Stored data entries
———
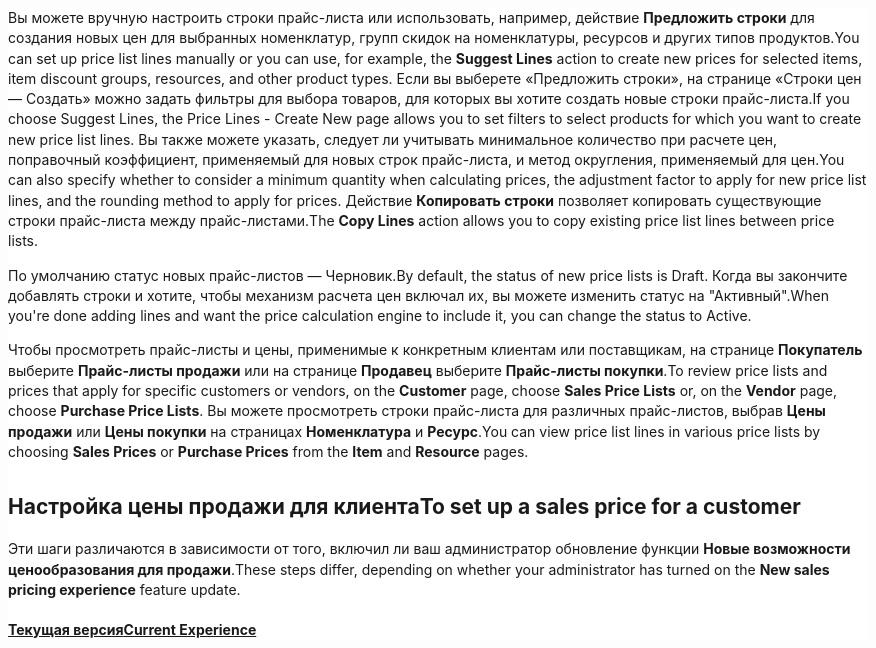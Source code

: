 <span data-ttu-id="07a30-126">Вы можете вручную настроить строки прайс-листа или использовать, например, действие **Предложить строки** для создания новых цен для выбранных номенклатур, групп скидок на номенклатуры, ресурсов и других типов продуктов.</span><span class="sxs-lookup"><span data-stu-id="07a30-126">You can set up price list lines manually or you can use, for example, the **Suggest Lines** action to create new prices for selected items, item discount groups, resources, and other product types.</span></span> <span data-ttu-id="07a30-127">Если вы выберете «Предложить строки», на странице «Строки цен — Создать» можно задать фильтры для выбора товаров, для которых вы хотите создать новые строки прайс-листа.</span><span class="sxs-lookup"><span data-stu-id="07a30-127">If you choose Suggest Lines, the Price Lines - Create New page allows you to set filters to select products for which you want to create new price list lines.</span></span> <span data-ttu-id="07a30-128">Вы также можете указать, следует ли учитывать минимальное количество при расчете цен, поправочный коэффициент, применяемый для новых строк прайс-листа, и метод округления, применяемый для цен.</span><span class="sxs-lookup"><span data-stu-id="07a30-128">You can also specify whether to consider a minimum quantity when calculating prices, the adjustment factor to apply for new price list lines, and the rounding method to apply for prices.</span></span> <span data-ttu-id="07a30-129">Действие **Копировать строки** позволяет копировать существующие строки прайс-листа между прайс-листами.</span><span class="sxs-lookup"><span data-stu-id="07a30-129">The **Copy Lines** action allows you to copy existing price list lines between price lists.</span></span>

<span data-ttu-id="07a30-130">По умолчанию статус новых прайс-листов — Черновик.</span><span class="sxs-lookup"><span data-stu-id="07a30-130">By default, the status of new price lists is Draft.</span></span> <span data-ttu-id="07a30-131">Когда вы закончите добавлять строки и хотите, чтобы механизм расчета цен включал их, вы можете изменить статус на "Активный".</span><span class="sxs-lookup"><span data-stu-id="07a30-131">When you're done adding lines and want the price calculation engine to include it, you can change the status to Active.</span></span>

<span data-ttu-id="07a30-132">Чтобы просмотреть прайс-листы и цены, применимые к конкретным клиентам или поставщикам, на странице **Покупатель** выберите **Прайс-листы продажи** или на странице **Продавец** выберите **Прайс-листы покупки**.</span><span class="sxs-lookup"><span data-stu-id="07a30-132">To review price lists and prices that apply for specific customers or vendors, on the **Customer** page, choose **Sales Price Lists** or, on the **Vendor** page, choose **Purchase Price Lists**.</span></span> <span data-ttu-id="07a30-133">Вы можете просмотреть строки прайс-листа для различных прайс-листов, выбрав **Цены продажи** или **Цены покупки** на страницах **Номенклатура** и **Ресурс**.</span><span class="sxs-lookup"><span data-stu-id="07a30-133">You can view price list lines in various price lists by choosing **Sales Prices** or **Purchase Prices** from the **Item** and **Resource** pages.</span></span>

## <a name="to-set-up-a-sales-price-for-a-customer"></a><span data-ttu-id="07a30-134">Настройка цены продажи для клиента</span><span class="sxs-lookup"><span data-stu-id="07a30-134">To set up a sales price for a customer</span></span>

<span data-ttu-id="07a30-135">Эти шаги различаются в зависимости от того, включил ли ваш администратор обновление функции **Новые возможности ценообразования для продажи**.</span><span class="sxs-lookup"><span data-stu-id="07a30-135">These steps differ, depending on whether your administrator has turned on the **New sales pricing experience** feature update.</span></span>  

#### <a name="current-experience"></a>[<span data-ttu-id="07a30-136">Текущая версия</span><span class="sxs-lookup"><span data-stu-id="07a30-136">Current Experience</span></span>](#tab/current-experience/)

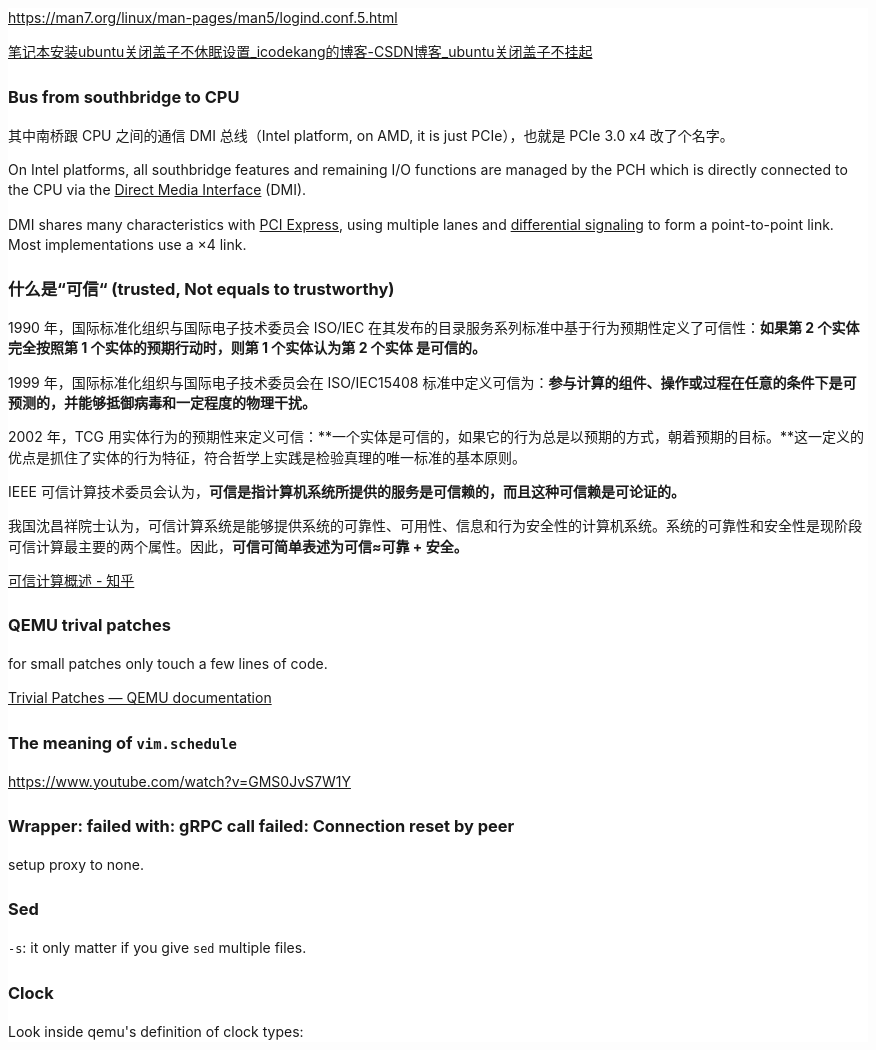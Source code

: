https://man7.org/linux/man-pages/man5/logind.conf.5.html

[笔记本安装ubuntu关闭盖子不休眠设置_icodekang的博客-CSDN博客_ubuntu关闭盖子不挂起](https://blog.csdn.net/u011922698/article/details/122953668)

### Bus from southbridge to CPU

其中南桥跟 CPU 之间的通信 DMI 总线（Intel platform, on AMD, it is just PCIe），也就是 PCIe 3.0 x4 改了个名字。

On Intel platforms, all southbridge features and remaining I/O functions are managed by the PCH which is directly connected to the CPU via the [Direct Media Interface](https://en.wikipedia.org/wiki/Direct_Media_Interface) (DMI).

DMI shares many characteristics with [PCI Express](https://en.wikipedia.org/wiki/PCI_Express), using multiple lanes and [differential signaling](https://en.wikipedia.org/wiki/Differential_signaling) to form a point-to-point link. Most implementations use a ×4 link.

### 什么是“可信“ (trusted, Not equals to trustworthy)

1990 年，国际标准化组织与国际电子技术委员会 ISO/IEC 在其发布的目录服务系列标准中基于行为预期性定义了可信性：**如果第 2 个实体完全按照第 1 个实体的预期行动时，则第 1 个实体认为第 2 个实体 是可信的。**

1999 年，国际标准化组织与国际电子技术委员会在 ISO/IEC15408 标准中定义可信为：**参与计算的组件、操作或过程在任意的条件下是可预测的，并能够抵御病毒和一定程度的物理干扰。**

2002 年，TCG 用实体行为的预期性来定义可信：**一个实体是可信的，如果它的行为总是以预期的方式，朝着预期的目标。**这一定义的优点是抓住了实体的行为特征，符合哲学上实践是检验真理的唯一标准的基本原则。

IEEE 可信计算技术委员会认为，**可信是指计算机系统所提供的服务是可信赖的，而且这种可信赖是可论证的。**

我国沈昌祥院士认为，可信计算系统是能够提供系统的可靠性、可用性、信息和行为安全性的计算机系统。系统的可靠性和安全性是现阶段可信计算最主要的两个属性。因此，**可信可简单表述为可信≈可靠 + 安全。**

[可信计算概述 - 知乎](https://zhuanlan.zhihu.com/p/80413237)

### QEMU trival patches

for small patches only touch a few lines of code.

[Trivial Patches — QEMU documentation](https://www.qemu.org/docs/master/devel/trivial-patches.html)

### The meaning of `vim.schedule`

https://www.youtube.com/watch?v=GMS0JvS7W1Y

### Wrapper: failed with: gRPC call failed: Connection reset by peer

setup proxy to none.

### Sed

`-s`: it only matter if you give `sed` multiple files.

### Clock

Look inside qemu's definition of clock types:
———
Activity: With the pictures removed, please retype each record exactly.

Answer section:
Source code

: <span data-ttu-id="07a30-126">Вы можете вручную настроить строки прайс-листа или использовать, например, действие **Предложить строки** для создания новых цен для выбранных номенклатур, групп скидок на номенклатуры, ресурсов и других типов продуктов.</span><span class="sxs-lookup"><span data-stu-id="07a30-126">You can set up price list lines manually or you can use, for example, the **Suggest Lines** action to create new prices for selected items, item discount groups, resources, and other product types.</span></span> <span data-ttu-id="07a30-127">Если вы выберете «Предложить строки», на странице «Строки цен — Создать» можно задать фильтры для выбора товаров, для которых вы хотите создать новые строки прайс-листа.</span><span class="sxs-lookup"><span data-stu-id="07a30-127">If you choose Suggest Lines, the Price Lines - Create New page allows you to set filters to select products for which you want to create new price list lines.</span></span> <span data-ttu-id="07a30-128">Вы также можете указать, следует ли учитывать минимальное количество при расчете цен, поправочный коэффициент, применяемый для новых строк прайс-листа, и метод округления, применяемый для цен.</span><span class="sxs-lookup"><span data-stu-id="07a30-128">You can also specify whether to consider a minimum quantity when calculating prices, the adjustment factor to apply for new price list lines, and the rounding method to apply for prices.</span></span> <span data-ttu-id="07a30-129">Действие **Копировать строки** позволяет копировать существующие строки прайс-листа между прайс-листами.</span><span class="sxs-lookup"><span data-stu-id="07a30-129">The **Copy Lines** action allows you to copy existing price list lines between price lists.</span></span>

<span data-ttu-id="07a30-130">По умолчанию статус новых прайс-листов — Черновик.</span><span class="sxs-lookup"><span data-stu-id="07a30-130">By default, the status of new price lists is Draft.</span></span> <span data-ttu-id="07a30-131">Когда вы закончите добавлять строки и хотите, чтобы механизм расчета цен включал их, вы можете изменить статус на "Активный".</span><span class="sxs-lookup"><span data-stu-id="07a30-131">When you're done adding lines and want the price calculation engine to include it, you can change the status to Active.</span></span>

<span data-ttu-id="07a30-132">Чтобы просмотреть прайс-листы и цены, применимые к конкретным клиентам или поставщикам, на странице **Покупатель** выберите **Прайс-листы продажи** или на странице **Продавец** выберите **Прайс-листы покупки**.</span><span class="sxs-lookup"><span data-stu-id="07a30-132">To review price lists and prices that apply for specific customers or vendors, on the **Customer** page, choose **Sales Price Lists** or, on the **Vendor** page, choose **Purchase Price Lists**.</span></span> <span data-ttu-id="07a30-133">Вы можете просмотреть строки прайс-листа для различных прайс-листов, выбрав **Цены продажи** или **Цены покупки** на страницах **Номенклатура** и **Ресурс**.</span><span class="sxs-lookup"><span data-stu-id="07a30-133">You can view price list lines in various price lists by choosing **Sales Prices** or **Purchase Prices** from the **Item** and **Resource** pages.</span></span>

## <a name="to-set-up-a-sales-price-for-a-customer"></a><span data-ttu-id="07a30-134">Настройка цены продажи для клиента</span><span class="sxs-lookup"><span data-stu-id="07a30-134">To set up a sales price for a customer</span></span>

<span data-ttu-id="07a30-135">Эти шаги различаются в зависимости от того, включил ли ваш администратор обновление функции **Новые возможности ценообразования для продажи**.</span><span class="sxs-lookup"><span data-stu-id="07a30-135">These steps differ, depending on whether your administrator has turned on the **New sales pricing experience** feature update.</span></span>  

#### <a name="current-experience"></a>[<span data-ttu-id="07a30-136">Текущая версия</span><span class="sxs-lookup"><span data-stu-id="07a30-136">Current Experience</span></span>](#tab/current-experience/)

Source code

:https://man7.org/linux/man-pages/man5/logind.conf.5.html

[笔记本安装ubuntu关闭盖子不休眠设置_icodekang的博客-CSDN博客_ubuntu关闭盖子不挂起](https://blog.csdn.net/u011922698/article/details/122953668)

### Bus from southbridge to CPU

其中南桥跟 CPU 之间的通信 DMI 总线（Intel platform, on AMD, it is just PCIe），也就是 PCIe 3.0 x4 改了个名字。

On Intel platforms, all southbridge features and remaining I/O functions are managed by the PCH which is directly connected to the CPU via the [Direct Media Interface](https://en.wikipedia.org/wiki/Direct_Media_Interface) (DMI).

DMI shares many characteristics with [PCI Express](https://en.wikipedia.org/wiki/PCI_Express), using multiple lanes and [differential signaling](https://en.wikipedia.org/wiki/Differential_signaling) to form a point-to-point link. Most implementations use a ×4 link.

### 什么是“可信“ (trusted, Not equals to trustworthy)

1990 年，国际标准化组织与国际电子技术委员会 ISO/IEC 在其发布的目录服务系列标准中基于行为预期性定义了可信性：**如果第 2 个实体完全按照第 1 个实体的预期行动时，则第 1 个实体认为第 2 个实体 是可信的。**

1999 年，国际标准化组织与国际电子技术委员会在 ISO/IEC15408 标准中定义可信为：**参与计算的组件、操作或过程在任意的条件下是可预测的，并能够抵御病毒和一定程度的物理干扰。**

2002 年，TCG 用实体行为的预期性来定义可信：**一个实体是可信的，如果它的行为总是以预期的方式，朝着预期的目标。**这一定义的优点是抓住了实体的行为特征，符合哲学上实践是检验真理的唯一标准的基本原则。

IEEE 可信计算技术委员会认为，**可信是指计算机系统所提供的服务是可信赖的，而且这种可信赖是可论证的。**

我国沈昌祥院士认为，可信计算系统是能够提供系统的可靠性、可用性、信息和行为安全性的计算机系统。系统的可靠性和安全性是现阶段可信计算最主要的两个属性。因此，**可信可简单表述为可信≈可靠 + 安全。**

[可信计算概述 - 知乎](https://zhuanlan.zhihu.com/p/80413237)

### QEMU trival patches

for small patches only touch a few lines of code.

[Trivial Patches — QEMU documentation](https://www.qemu.org/docs/master/devel/trivial-patches.html)

### The meaning of `vim.schedule`

https://www.youtube.com/watch?v=GMS0JvS7W1Y

### Wrapper: failed with: gRPC call failed: Connection reset by peer

setup proxy to none.

### Sed

`-s`: it only matter if you give `sed` multiple files.

### Clock

Look inside qemu's definition of clock types:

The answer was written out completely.